9.3 Validity and Binding Nature. Each of this Agreement and each other Loan Document to which any Loan Party is a party is the legal, valid and binding obligation of such Person, enforceable against such Person in accordance with its terms, subject to bankruptcy, insolvency and similar laws affecting the enforceability of creditors’ rights generally and to general principles of equity.
9.4 Financial Condition. The audited consolidated financial statements of Borrower and its Subsidiaries as at Borrower’s Fiscal Year end, June 30, 2024, and the unaudited consolidated financial statements of Borrower and the Subsidiaries as at May 31, 2025, copies of each of which have been delivered to each Lender, were prepared in accordance with GAAP (subject, in the case of such unaudited statements, to the absence of footnotes and to normal year-end adjustments) and present fairly the consolidated financial condition of Borrower and its Subsidiaries as at such dates and the results of their operations for the periods then ended.
9.5 No Material Adverse Change. Since Borrower’s Fiscal Year ending on June 30, 2024, there has been no material adverse change in the financial condition, operations, assets, business, properties or prospects of the Loan Parties taken as a whole.
9.6 Litigation and Contingent Liabilities. No litigation (including derivative actions), arbitration proceeding or governmental investigation or proceeding is pending or, to any Loan Party’s knowledge, threatened against any Loan Party which could reasonably be expected to have a Material Adverse Effect, except as set forth in Schedule 9.6. Other than any liability incident to such litigation or proceedings, no Loan Party has any material contingent liabilities not listed on Schedule 9.6 or permitted by Section 11.1.
9.7 Ownership of Properties; Liens.
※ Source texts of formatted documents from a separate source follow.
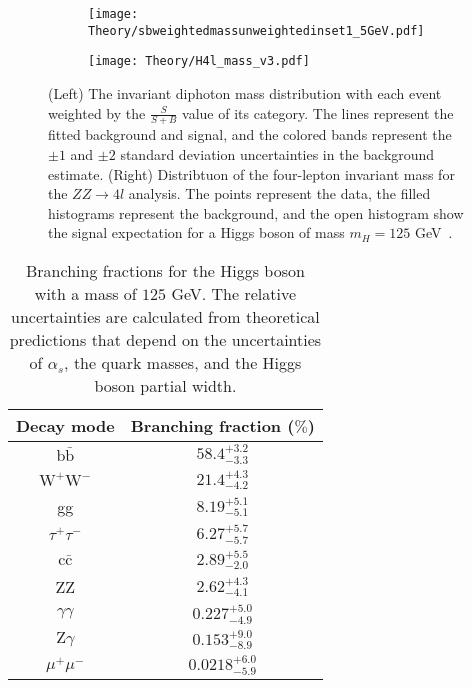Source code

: \begin{figure}[h!]
 
\begin{subfigure}{0.5\textwidth}
\texttt{[image: Theory/sbweightedmassunweightedinset1\_5GeV.pdf]} 
\end{subfigure}
\begin{subfigure}{0.5\textwidth}
\texttt{[image: Theory/H4l\_mass\_v3.pdf]}
\end{subfigure}
 
\caption{(Left) The invariant diphoton mass distribution with each event weighted by the $\frac{S}{S+B}$ value of its category. The lines represent the fitted background and signal, and the colored bands represent the $\pm1$ and $\pm2$ standard deviation uncertainties in the background estimate. (Right) Distribtuon of the four-lepton invariant mass for the $ZZ\rightarrow 4l$ analysis. The points represent the data, the filled histograms represent the background, and the open histogram show the signal expectation for a Higgs boson of mass $m_{H}=125$ GeV~\cite{CMSHiggs}.}
\label{fig:HiggsMeasurement}
\end{figure}

{\renewcommand{\arraystretch}{1.5}
\begin{table}[h!]
\begin{center}
    \begin{tabular}{c c}
    \hline
    \hline
    Decay mode &  Branching fraction ($\%$) \\
    \hline
    $\mathrm{b\bar{b}}$ &  $58.4^{+3.2}_{-3.3}$\\
    $\mathrm{W^{+}W^{-}}$ & $21.4^{+4.3}_{-4.2}$ \\
    gg & $8.19^{+5.1}_{-5.1}$ \\
    $\tau^{+}\tau^{-}$ & $6.27^{+5.7}_{-5.7}$  \\
    $\mathrm{c\bar{c}}$ & $2.89^{+5.5}_{-2.0}$ \\
    ZZ & $2.62^{+4.3}_{-4.1}$ \\
    $\gamma\gamma$ & $0.227^{+5.0}_{-4.9}$ \\
    $\mathrm{Z}\gamma$ & $0.153^{+9.0}_{-8.9}$ \\
    $\mu^{+}\mu^{-}$ & $0.0218^{+6.0}_{-5.9}$ \\
    \hline
    \hline
    \end{tabular}
    \caption{Branching fractions for the Higgs boson with a mass of $125$ GeV. The relative uncertainties are calculated from theoretical predictions that depend on the uncertainties of $\alpha_{s}$, the quark masses, and the Higgs boson partial width.}\label{tab:HiggsBR}
\end{center}
\end{table}}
Each Loan Party owns good and, in the case of real property, marketable title to all of its properties and assets, real and personal, tangible and intangible, of any nature whatsoever (including patents, trademarks, trade names, service marks and copyrights), free and clear of all Liens, charges and claims (including infringement claims with respect to patents, trademarks, service marks, copyrights and the like) except as permitted by Section 11.2. No financing statement or other public notice with respect to all or any part of the Collateral is on file or of record in any public office, except filings evidencing Permitted Liens.
9.8 Equity Ownership; Subsidiaries. All issued and outstanding Capital Securities of each Loan Party are duly authorized and validly issued, fully paid, non-assessable, and free and clear of all Liens other than those in favor of Agent, and such securities were issued in compliance with all applicable state and federal laws concerning the issuance of securities. Schedule 9.8 sets forth the issued authorized Capital Securities of each Loan Party as of the Restatement Effective Date. As of the Restatement Effective Date, except as set forth on Schedule 9.8, there are no pre-emptive or other outstanding rights, options, warrants, conversion rights or other similar agreements or understandings for the purchase or acquisition of any Capital Securities of any Loan Party.
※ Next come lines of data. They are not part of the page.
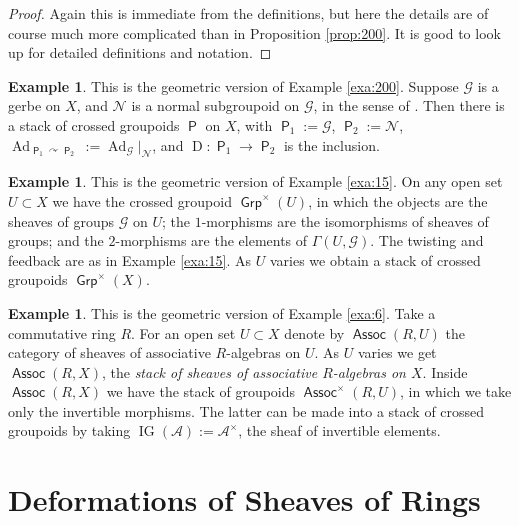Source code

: \documentclass[a4paper, 10pt]{amsart}
\theoremstyle{definition}
\newtheorem{exa}[equation]{Example}
\numberwithin{equation}{section}
\newcommand{\opn}{\operatorname}
\newcommand{\cat}[1]{\operatorname{\mathsf{#1}}}
\newcommand{\mcal}[1]{\mathcal{#1}}
\newcommand{\bsym}[1]{\boldsymbol{#1}}
\newcommand{\gerbe}[1]{\bsym{\mcal{#1}}}
\newcommand{\twocat}[1]{\operatorname{\bsym{\cat{#1}}}}
\newcommand{\crvar}{\curvearrowright}
\begin{document}
\begin{proof}
Again this is immediate from the definitions, but here the details are of
course much more complicated than in Proposition \ref{prop:200}.
It is good to look up \cite[Section 2]{Ye4} for detailed definitions and
notation. 
\end{proof}

\begin{exa}
This is the geometric version of Example \ref{exa:200}.
Suppose $\gerbe{G}$ is a gerbe on $X$, and $\gerbe{N}$ is a normal subgroupoid
on $\gerbe{G}$, in the sense of \cite[Definition 3.6]{Ye4}.
Then there is a stack of crossed groupoids $\twocat{P}$ on $X$, with 
$\twocat{P}_1 := \gerbe{G}$, $\twocat{P}_2 := \gerbe{N}$,
$\opn{Ad}_{\twocat{P}_1 \crvar \twocat{P}_{2}} :=
{\opn{Ad}_{\gerbe{G}}}|_{\gerbe{N}}$,
and $\opn{D} : \twocat{P}_1 \to \twocat{P}_{2}$ is the inclusion. 
\end{exa}

\begin{exa} \label{exa:9}
This is the geometric version of Example \ref{exa:15}.
On any open set $U \subset X$ we have the crossed groupoid 
$\cat{Grp}^{\times}(U)$, in which the objects are the sheaves of groups
$\mcal{G}$ on $U$; the $1$-morphisms are the isomorphisms of sheaves of groups;
and the $2$-morphisms are the elements of $\Gamma(U, \mcal{G})$. 
The twisting and feedback are as in Example \ref{exa:15}.
As $U$ varies we obtain a stack of crossed groupoids
$\twocat{Grp}^{\times}(X)$.
\end{exa}

\begin{exa} \label{exa:10}
This is the geometric version of Example \ref{exa:6}.
Take a commutative ring $R$. For an open set
$U \subset X$ denote by $\cat{Assoc}(R, U)$ the category 
of sheaves of associative $R$-algebras on $U$. As $U$ varies we get 
$\twocat{Assoc}(R, X)$, the {\em stack of sheaves of associative $R$-algebras on
$X$}. Inside $\twocat{Assoc}(R, X)$ we have the stack of groupoids 
$\twocat{Assoc}^{\times}(R, U)$, in which we take only the invertible
morphisms. The latter can be made into a stack of crossed groupoids by taking
$\opn{IG}(\mcal{A}) := \mcal{A}^{\times}$, the sheaf of invertible elements. 
\end{exa}










\section{Deformations of Sheaves of Rings}
\label{sec:defs-alg-vars}
\end{document}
9.9 Employee Benefit Plans. No Loan Party maintains or is the sponsor of any Pension Plan, including any Multi-Employer Pension Plan.
9.10 Investment Company Act. No Loan Party is an “investment company” or a company “controlled” by an “investment company” or a “subsidiary” of an “investment company,” within the meaning of the Investment Company Act of 1940.
9.11 Compliance with Laws. Each Loan Party and each Subsidiary thereof is in compliance in all material respects with the requirements of all laws and all orders, writs, injunctions and decrees applicable to it or to its properties, except in such instances in which (a) such requirement of law or order, writ, injunction or decree is being contested in good faith by appropriate proceedings diligently conducted or (b) the failure to comply therewith, either individually or in the aggregate, could not reasonably be expected to have a Material Adverse Effect.
9.12 Regulation U. Borrower is not engaged principally, or as one of its important activities, in the business of extending credit for the purpose of purchasing or carrying Margin Stock.
9.13 Taxes. Each Loan Party has timely filed all Tax returns and reports required by law to have been filed by it and has paid all taxes and governmental charges due and payable with respect to such return or otherwise owing by a Loan Party, except any such Taxes which are being diligently contested in good faith by appropriate proceedings and for which adequate reserves in accordance with GAAP shall have been set aside on its books and such proceedings stay the enforcement and collection upon any Lien for such Taxes. The Loan Parties have made adequate reserves on their books and records in accordance with GAAP for all Taxes that have accrued but which are not yet due and payable. No Loan Party has participated in any transaction that relates to a year of the taxpayer (which is still open under the applicable statute of limitations) which is a “reportable transaction” within the meaning of Treasury Regulation Section 1.6011-4(b)(2) (irrespective of the date when the transaction was entered into).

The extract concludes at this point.